Ce besoin de financement est d'autant plus important que le Conseil du Stif vient de voter plusieurs mesures d'extension de l'offre du réseau. Pour répondre à la croissance de la fréquentation de la ligne 14, il y aura un métro toutes les 85 secondes le matin. Ainsi, durant l’heure de pointe du matin (8h00 - 9h00), les jours de semaine, la fréquence des métros passe de 95 à 85 secondes, soit quatre métros de plus par sens. Un renforcement de l’offre de 10%. Le Stif a également décidé six passages supplémentaires de métro par sens entre 16H00 et 20H00. Aujourd’hui, 600 000 voyageurs empruntent la ligne chaque jour. Rappelons que le prolongement de la ligne entre Saint-Lazare et Porte de Clichy devrait être mis en service 2017. En 2027, la 14 devrait relier l'aéroport d'Orly au sud de Paris, à Saint-Denis Pleyel au nord.

L'automatisation de la ligne 4 financée

De plus, le Conseil du Stif a voté la convention relative au financement et aux modalités de suivi de l’automatisation de la ligne 4 du métro (740 000 voyageurs par jour). Le Syndicat des transports subventionnera directement ce projet à hauteur de 100 millions d’euro. Le solde, 156 millions, sera financé par la RATP. La première navette automatique devrait circuler à l’horizon 2020. La ligne doit être prolongée jusqu’à Bagneux pour arriver au de la future ligne 15 de la rocade du grand Paris.

De nouvelles rames pour la Tangentielle

En outre, le Stif a décidé d’acquérir 15 rames Dualis (Alstom) pour exploiter le premier tronçon du Tram-Express Nord entre Epinay et Le Bourget, long de 11 kilomètres.
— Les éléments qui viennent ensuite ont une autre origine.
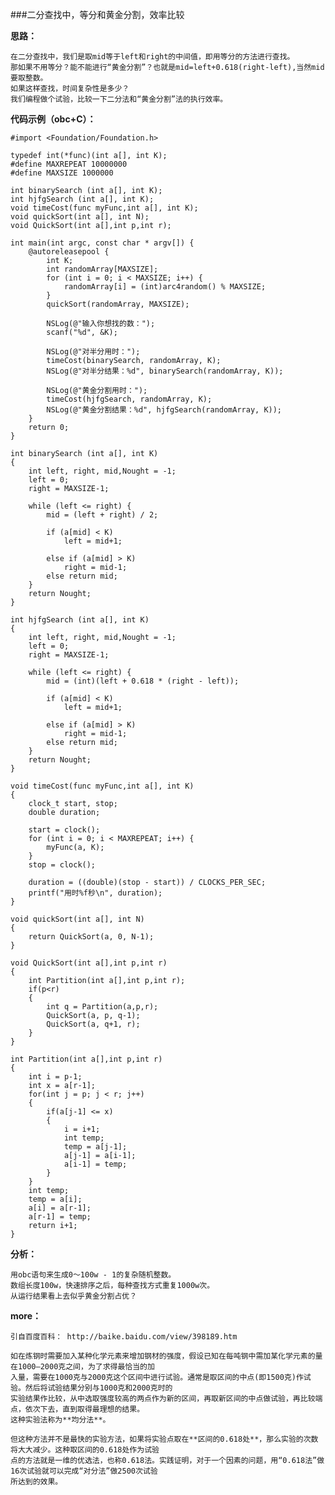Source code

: ###二分查找中，等分和黄金分割，效率比较

**思路：**

    在二分查找中，我们是取mid等于left和right的中间值，即用等分的方法进行查找。
    那如果不用等分？能不能进行“黄金分割”？也就是mid=left+0.618(right-left),当然mid要取整数。
    如果这样查找，时间复杂性是多少？
    我们编程做个试验，比较一下二分法和“黄金分割”法的执行效率。


**代码示例（obc+C）：**

    #import <Foundation/Foundation.h>
     
    typedef int(*func)(int a[], int K);
    #define MAXREPEAT 10000000
    #define MAXSIZE 1000000
     
    int binarySearch (int a[], int K);
    int hjfgSearch (int a[], int K);
    void timeCost(func myFunc,int a[], int K);
    void quickSort(int a[], int N);
    void QuickSort(int a[],int p,int r);
     
    int main(int argc, const char * argv[]) {
        @autoreleasepool {
            int K;
            int randomArray[MAXSIZE];
            for (int i = 0; i < MAXSIZE; i++) {
                randomArray[i] = (int)arc4random() % MAXSIZE;
            }
            quickSort(randomArray, MAXSIZE);
             
            NSLog(@"输入你想找的数：");
            scanf("%d", &K);
             
            NSLog(@"对半分用时：");
            timeCost(binarySearch, randomArray, K);
            NSLog(@"对半分结果：%d", binarySearch(randomArray, K));
             
            NSLog(@"黄金分割用时：");
            timeCost(hjfgSearch, randomArray, K);
            NSLog(@"黄金分割结果：%d", hjfgSearch(randomArray, K));
        }
        return 0;
    }
     
    int binarySearch (int a[], int K)
    {
        int left, right, mid,Nought = -1;
        left = 0;
        right = MAXSIZE-1;
         
        while (left <= right) {
            mid = (left + right) / 2;
             
            if (a[mid] < K)
                left = mid+1;
             
            else if (a[mid] > K)
                right = mid-1;
            else return mid;
        }
        return Nought;
    }
     
    int hjfgSearch (int a[], int K)
    {
        int left, right, mid,Nought = -1;
        left = 0;
        right = MAXSIZE-1;
         
        while (left <= right) {
            mid = (int)(left + 0.618 * (right - left));
             
            if (a[mid] < K)
                left = mid+1;
             
            else if (a[mid] > K)
                right = mid-1;
            else return mid;
        }
        return Nought;
    }
     
    void timeCost(func myFunc,int a[], int K)
    {
        clock_t start, stop;
        double duration;
         
        start = clock();
        for (int i = 0; i < MAXREPEAT; i++) {
            myFunc(a, K);
        }
        stop = clock();
         
        duration = ((double)(stop - start)) / CLOCKS_PER_SEC;
        printf("用时%f秒\n", duration);
    }
     
    void quickSort(int a[], int N)
    {
        return QuickSort(a, 0, N-1);
    }
     
    void QuickSort(int a[],int p,int r)
    {
        int Partition(int a[],int p,int r);
        if(p<r)
        {
            int q = Partition(a,p,r);
            QuickSort(a, p, q-1);
            QuickSort(a, q+1, r);
        }
    }
     
    int Partition(int a[],int p,int r)
    {
        int i = p-1;
        int x = a[r-1];
        for(int j = p; j < r; j++)
        {
            if(a[j-1] <= x)
            {
                i = i+1;
                int temp;
                temp = a[j-1];
                a[j-1] = a[i-1];
                a[i-1] = temp;
            }
        }
        int temp;
        temp = a[i];
        a[i] = a[r-1];
        a[r-1] = temp;
        return i+1;
    }
    
**分析：**

    用obc语句来生成0～100w - 1的复杂随机整数。
    数组长度100w，快速排序之后，每种查找方式重复1000w次。
    从运行结果看上去似乎黄金分割占优？
    
**more：**

    引自百度百科： http://baike.baidu.com/view/398189.htm
    
    如在炼钢时需要加入某种化学元素来增加钢材的强度，假设已知在每吨钢中需加某化学元素的量在1000—2000克之间，为了求得最恰当的加
    入量，需要在1000克与2000克这个区间中进行试验。通常是取区间的中点(即1500克)作试验。然后将试验结果分别与1000克和2000克时的
    实验结果作比较，从中选取强度较高的两点作为新的区间，再取新区间的中点做试验，再比较端点，依次下去，直到取得最理想的结果。
    这种实验法称为**均分法**。
    
    但这种方法并不是最快的实验方法，如果将实验点取在**区间的0.618处**，那么实验的次数将大大减少。这种取区间的0.618处作为试验
    点的方法就是一维的优选法，也称0.618法。实践证明，对于一个因素的问题，用“0.618法”做16次试验就可以完成“对分法”做2500次试验
    所达到的效果。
Cet investissement de 88 millions d’euros est financé à 100% par le STIF. La mise en service est prévue à l’été 2017. A terme, traversera les départements de la Seine-Saint-Denis, du Val-d'Oise et des Yvelines. Le Tram-Express reliera alors Sartrouville à Noisy-le-Sec.

Enfin, le Conseil du STIF a approuvé l’avant-projet relatif à la mise en œuvre du Tram-Train entre Massy et Evry. L’objectif ? Renforcer l’offre de transport entre deux pôles économiques majeurs de l’Essonne, Massy et Evry, à l’horizon 2019.